Fifteen years ago, Gelfand was doing high-end residential work in San Francisco. “I felt I wasn’t contributing too much, except to create individual nice houses,” she says. She left the city for New Zealand, where she taught urban design in a landscape architecture school, an experience that allowed her to explore sustainable development and community work with Maori and Polynesians. Then she returned to the Bay Area to work first with the San Francisco Housing Authority and then with Powell and Partners. Six years ago she founded Gelfand RNP in partnership with the principals of RNP Architects in San Diego. Initially they expected 30% of the work would come from commercial clients, 30% from residential clients, 30% from educational institutions, and 10% from other sources. Because of the economy, the commercial projects haven’t been as significant a proportion, while bond issues sparked a flurry of educational work. “In the future we’re looking at senior housing and senior centers—there will be a lot more of those as the population ages. One question is how divided up should community centers be—should they be separated by age or should they serve a mix of ages? In our K-12 work, we’re seeing schools becoming more multiuse, especially in the suburbs, which don’t have parks, so schools fill that need.” This is true of libraries and community centers, too, she adds.
When asked about mentors and models for inspiration, Gelfand mentions Renzo Piano, Bob Marquis, and Karsten Harries, for whom she was a teaching assistant at Yale. “In his book The Ethical Function of Architecture, Harries talks about the traditional focus of Beaux-Arts architecture on memory and death,” Gelfand says. “When you look at building types that have to do with life and the future, you’re looking at schools, community centers, performance spaces. These structures haven’t been formally studied as much as the backward-looking buildings, such as monuments.” Schools, for instance, are by necessity focused on the future, although it can be hard for clients to find the time to plan far in advance. “They only get funds for new buildings every 40 years or so,” she says, “so teachers are fixated right now on where the data jacks will go. You have to remind them they should be thinking 10 or 30 years from now, asking, ‘What’s it going to be like then?’ Harries was really helpful in framing that question, making me think about life and change.”

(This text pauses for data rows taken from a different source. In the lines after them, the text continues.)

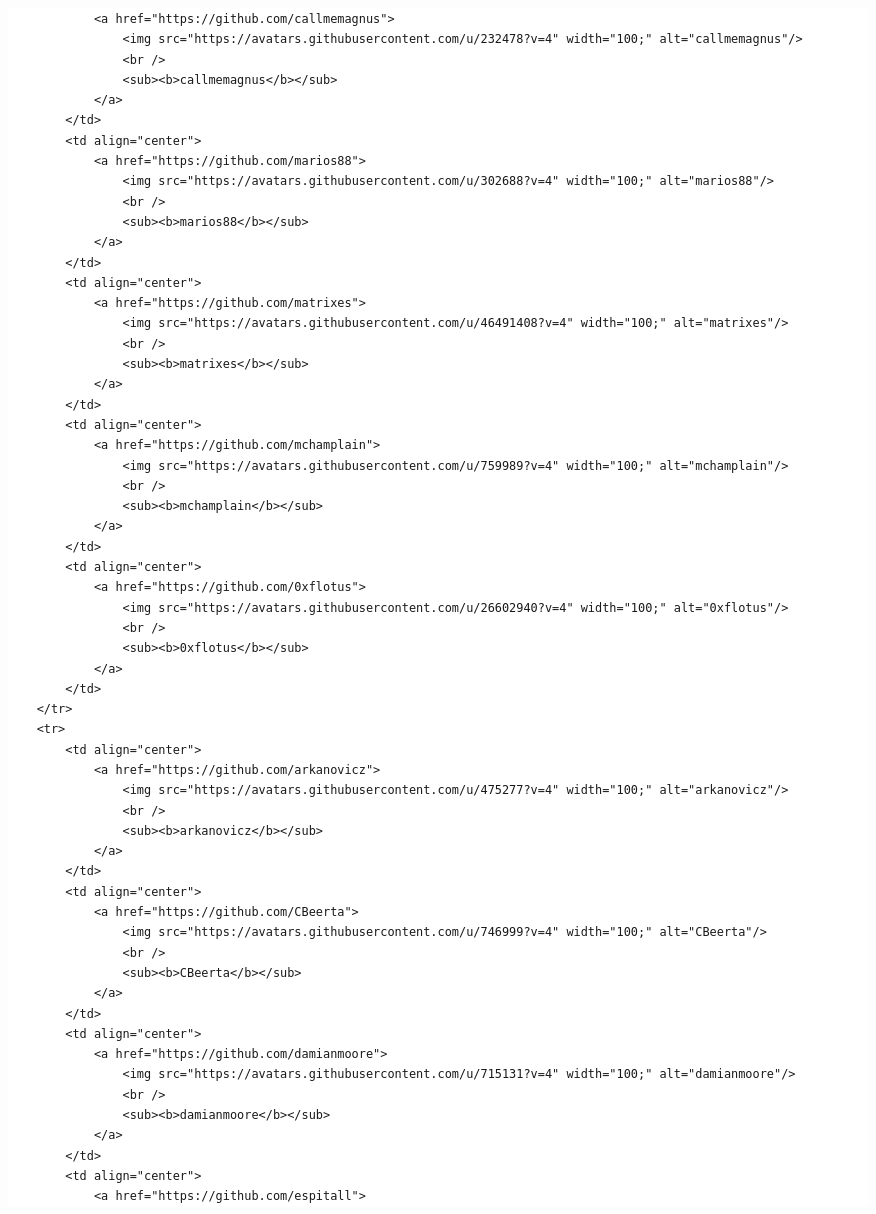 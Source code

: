                 <a href="https://github.com/callmemagnus">
                    <img src="https://avatars.githubusercontent.com/u/232478?v=4" width="100;" alt="callmemagnus"/>
                    <br />
                    <sub><b>callmemagnus</b></sub>
                </a>
            </td>
            <td align="center">
                <a href="https://github.com/marios88">
                    <img src="https://avatars.githubusercontent.com/u/302688?v=4" width="100;" alt="marios88"/>
                    <br />
                    <sub><b>marios88</b></sub>
                </a>
            </td>
            <td align="center">
                <a href="https://github.com/matrixes">
                    <img src="https://avatars.githubusercontent.com/u/46491408?v=4" width="100;" alt="matrixes"/>
                    <br />
                    <sub><b>matrixes</b></sub>
                </a>
            </td>
            <td align="center">
                <a href="https://github.com/mchamplain">
                    <img src="https://avatars.githubusercontent.com/u/759989?v=4" width="100;" alt="mchamplain"/>
                    <br />
                    <sub><b>mchamplain</b></sub>
                </a>
            </td>
            <td align="center">
                <a href="https://github.com/0xflotus">
                    <img src="https://avatars.githubusercontent.com/u/26602940?v=4" width="100;" alt="0xflotus"/>
                    <br />
                    <sub><b>0xflotus</b></sub>
                </a>
            </td>
		</tr>
		<tr>
            <td align="center">
                <a href="https://github.com/arkanovicz">
                    <img src="https://avatars.githubusercontent.com/u/475277?v=4" width="100;" alt="arkanovicz"/>
                    <br />
                    <sub><b>arkanovicz</b></sub>
                </a>
            </td>
            <td align="center">
                <a href="https://github.com/CBeerta">
                    <img src="https://avatars.githubusercontent.com/u/746999?v=4" width="100;" alt="CBeerta"/>
                    <br />
                    <sub><b>CBeerta</b></sub>
                </a>
            </td>
            <td align="center">
                <a href="https://github.com/damianmoore">
                    <img src="https://avatars.githubusercontent.com/u/715131?v=4" width="100;" alt="damianmoore"/>
                    <br />
                    <sub><b>damianmoore</b></sub>
                </a>
            </td>
            <td align="center">
                <a href="https://github.com/espitall">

Imagining the long-term future is part of social responsibility, she believes. When the San Francisco Unified School District (SFUSD) asked her firm to design state-of-the-art science laboratories, “we looked at the magazines, but we saw stuff that was probably designed ten years ago—that’s not the way to look into the future.” So the firm engaged the Science & Health Education Partnership, a collaboration between SFUSD and UC San Francisco. “We asked them about the future of high school science,” Gelfand says. “They pointed to more interaction among teachers, more flexibility, more space for experiments, fewer fixed workstations. To be socially responsible, you have to think about the kind of society these often long-lived buildings have to support.”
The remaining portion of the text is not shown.